### Exercise goal
Return only those lines of the listing that hold the word "Thru".

### Given entries

---*---

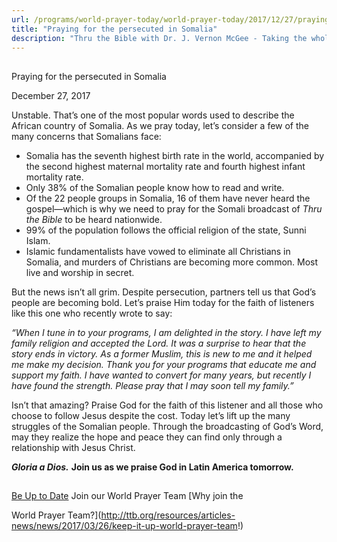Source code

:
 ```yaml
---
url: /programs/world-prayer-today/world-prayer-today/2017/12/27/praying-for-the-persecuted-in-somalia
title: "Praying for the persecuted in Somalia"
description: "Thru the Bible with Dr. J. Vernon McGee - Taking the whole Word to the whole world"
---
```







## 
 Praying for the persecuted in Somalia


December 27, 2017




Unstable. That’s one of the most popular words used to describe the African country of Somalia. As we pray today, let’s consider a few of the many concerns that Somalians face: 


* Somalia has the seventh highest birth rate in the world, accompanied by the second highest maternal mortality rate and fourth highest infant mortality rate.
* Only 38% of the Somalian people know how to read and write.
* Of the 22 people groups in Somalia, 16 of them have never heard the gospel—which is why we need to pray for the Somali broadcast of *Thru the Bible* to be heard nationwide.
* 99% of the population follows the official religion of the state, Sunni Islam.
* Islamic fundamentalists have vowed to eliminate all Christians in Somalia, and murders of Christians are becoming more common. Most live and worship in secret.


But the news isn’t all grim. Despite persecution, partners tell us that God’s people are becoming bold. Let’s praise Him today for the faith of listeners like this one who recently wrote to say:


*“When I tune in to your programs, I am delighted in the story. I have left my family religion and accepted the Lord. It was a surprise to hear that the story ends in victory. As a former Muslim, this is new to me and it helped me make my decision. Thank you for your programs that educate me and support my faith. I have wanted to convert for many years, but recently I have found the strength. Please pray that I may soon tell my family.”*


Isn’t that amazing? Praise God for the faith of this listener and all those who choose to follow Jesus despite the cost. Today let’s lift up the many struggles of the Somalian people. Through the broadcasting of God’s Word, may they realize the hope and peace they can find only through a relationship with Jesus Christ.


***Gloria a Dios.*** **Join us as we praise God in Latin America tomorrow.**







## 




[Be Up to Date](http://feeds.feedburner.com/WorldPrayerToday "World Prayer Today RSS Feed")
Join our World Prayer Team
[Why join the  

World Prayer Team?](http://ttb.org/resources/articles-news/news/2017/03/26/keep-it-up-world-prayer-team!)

---*---

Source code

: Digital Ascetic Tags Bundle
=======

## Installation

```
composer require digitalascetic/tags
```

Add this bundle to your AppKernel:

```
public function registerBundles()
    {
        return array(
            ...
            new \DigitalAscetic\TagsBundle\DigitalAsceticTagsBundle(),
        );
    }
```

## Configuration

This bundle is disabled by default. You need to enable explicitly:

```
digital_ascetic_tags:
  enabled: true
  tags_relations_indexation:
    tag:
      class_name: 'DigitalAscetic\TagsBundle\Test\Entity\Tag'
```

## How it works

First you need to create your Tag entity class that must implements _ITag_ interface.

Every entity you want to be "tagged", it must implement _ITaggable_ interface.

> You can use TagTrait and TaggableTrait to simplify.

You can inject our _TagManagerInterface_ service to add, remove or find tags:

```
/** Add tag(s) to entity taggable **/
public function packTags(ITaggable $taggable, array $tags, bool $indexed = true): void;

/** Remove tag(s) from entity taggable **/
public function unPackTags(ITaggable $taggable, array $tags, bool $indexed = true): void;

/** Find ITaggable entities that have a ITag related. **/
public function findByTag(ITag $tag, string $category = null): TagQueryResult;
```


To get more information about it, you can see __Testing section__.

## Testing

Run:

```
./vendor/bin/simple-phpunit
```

---*---

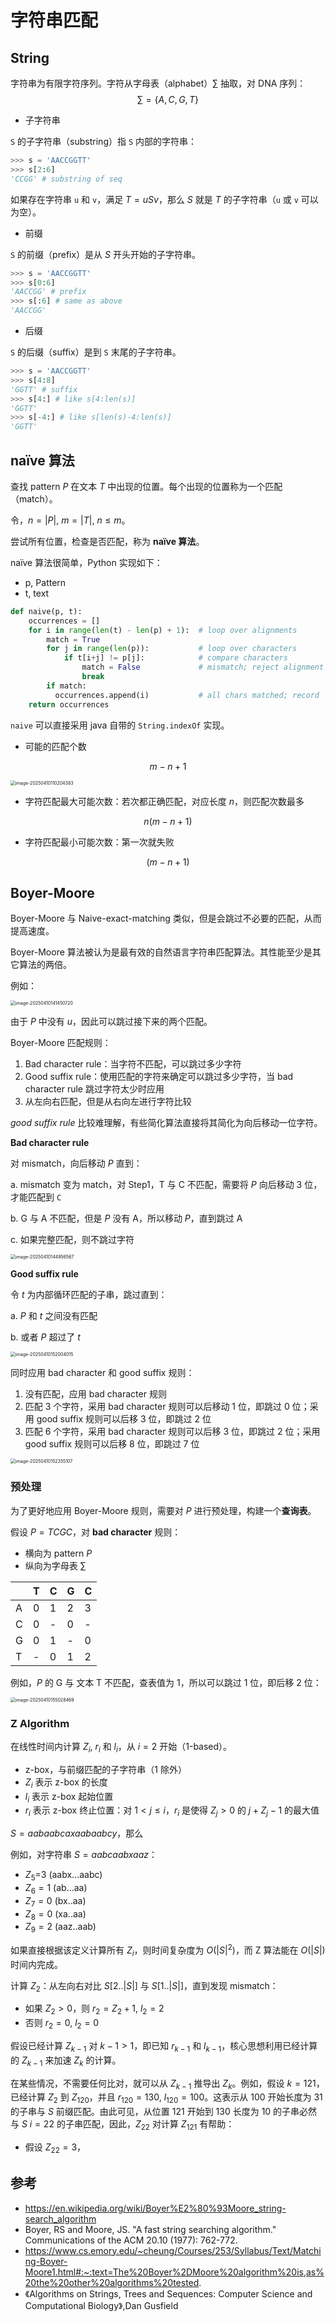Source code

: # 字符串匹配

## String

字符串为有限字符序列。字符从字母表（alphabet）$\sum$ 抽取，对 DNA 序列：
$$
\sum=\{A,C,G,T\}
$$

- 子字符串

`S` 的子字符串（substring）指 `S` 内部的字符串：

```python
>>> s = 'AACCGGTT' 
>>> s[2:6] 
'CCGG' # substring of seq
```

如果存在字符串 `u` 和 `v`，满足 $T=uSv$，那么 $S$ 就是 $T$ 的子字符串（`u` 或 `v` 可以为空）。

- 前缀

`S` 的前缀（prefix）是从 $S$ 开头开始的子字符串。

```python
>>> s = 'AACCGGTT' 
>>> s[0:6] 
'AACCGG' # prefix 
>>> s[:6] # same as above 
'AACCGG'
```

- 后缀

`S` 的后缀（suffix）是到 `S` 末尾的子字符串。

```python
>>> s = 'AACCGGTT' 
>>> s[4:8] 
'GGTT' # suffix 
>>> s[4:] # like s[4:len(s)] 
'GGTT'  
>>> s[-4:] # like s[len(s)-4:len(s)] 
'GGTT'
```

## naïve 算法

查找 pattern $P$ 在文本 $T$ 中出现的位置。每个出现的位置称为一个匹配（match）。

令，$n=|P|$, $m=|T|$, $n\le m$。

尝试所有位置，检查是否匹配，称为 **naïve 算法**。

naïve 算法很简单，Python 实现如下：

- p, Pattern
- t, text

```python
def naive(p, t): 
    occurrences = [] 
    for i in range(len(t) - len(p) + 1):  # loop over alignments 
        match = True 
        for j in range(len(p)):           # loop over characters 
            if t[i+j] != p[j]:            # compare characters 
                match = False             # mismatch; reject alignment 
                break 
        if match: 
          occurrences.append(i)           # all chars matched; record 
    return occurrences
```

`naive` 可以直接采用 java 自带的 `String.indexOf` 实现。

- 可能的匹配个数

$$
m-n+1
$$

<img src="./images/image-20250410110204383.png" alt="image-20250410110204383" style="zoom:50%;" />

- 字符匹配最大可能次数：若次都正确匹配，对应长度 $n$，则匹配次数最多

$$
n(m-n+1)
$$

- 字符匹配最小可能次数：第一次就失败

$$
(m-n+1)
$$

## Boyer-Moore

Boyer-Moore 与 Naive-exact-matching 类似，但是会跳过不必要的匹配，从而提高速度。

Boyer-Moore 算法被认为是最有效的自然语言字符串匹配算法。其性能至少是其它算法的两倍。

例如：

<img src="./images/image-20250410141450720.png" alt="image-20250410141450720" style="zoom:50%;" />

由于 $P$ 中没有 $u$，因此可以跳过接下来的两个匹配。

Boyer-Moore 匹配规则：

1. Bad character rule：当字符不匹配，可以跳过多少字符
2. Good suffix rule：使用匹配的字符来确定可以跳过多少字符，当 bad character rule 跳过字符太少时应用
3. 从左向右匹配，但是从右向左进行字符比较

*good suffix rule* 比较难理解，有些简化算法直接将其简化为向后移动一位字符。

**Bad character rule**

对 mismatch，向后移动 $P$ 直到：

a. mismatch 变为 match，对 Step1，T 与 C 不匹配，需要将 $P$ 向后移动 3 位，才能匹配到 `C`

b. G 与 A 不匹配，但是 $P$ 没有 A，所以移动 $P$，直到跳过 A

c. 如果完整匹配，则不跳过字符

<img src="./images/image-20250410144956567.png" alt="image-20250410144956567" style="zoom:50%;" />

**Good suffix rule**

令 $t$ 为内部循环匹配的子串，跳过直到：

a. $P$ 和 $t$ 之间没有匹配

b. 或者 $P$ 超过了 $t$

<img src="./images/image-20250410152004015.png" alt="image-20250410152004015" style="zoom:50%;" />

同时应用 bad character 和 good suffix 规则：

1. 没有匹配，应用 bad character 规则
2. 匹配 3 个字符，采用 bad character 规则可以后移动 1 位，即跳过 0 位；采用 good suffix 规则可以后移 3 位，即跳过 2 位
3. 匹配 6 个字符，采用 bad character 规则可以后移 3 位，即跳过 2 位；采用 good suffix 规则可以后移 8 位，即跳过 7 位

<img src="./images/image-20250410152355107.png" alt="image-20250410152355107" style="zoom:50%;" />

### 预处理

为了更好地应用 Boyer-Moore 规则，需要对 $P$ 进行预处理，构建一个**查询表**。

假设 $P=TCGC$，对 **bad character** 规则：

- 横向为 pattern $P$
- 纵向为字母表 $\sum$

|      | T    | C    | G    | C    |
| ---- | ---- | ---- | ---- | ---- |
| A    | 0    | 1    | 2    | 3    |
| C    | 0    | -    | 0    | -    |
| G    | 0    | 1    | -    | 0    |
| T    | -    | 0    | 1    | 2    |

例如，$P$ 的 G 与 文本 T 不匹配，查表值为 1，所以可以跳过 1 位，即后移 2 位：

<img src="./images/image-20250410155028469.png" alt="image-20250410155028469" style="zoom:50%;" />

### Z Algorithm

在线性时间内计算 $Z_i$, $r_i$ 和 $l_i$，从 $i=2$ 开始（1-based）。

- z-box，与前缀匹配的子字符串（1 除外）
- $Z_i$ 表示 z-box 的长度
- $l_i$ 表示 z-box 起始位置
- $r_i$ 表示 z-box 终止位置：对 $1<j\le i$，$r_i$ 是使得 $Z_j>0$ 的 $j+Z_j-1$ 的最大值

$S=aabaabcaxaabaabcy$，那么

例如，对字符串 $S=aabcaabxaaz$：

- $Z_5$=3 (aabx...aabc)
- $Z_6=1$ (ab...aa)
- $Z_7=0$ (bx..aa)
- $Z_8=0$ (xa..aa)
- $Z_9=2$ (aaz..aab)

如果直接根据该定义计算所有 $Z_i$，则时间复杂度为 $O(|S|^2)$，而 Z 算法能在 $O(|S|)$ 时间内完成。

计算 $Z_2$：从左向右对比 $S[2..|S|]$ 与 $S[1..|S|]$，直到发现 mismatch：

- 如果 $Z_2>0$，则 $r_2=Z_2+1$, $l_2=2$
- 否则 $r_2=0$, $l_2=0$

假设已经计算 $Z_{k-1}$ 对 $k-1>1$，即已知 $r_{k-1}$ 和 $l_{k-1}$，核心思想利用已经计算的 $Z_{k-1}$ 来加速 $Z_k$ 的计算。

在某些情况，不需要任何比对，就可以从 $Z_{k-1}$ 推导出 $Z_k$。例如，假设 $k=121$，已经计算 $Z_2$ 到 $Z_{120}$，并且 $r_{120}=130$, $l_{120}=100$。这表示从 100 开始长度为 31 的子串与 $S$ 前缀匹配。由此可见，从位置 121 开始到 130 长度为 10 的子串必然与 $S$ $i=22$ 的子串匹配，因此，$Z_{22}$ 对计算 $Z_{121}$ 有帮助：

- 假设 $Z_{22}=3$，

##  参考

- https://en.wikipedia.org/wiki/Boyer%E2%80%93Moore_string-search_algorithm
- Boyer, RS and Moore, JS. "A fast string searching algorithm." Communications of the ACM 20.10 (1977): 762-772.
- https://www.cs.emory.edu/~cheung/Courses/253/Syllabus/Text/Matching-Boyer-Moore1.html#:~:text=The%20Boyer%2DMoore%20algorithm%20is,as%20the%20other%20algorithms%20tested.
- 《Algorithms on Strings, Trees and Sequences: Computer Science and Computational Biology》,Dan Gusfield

---*---

### Answer to the problem
description: "Thru the Bible with Dr. J. Vernon McGee - Taking the whole Word to the whole world"
* Of the 22 people groups in Somalia, 16 of them have never heard the gospel—which is why we need to pray for the Somali broadcast of *Thru the Bible* to be heard nationwide.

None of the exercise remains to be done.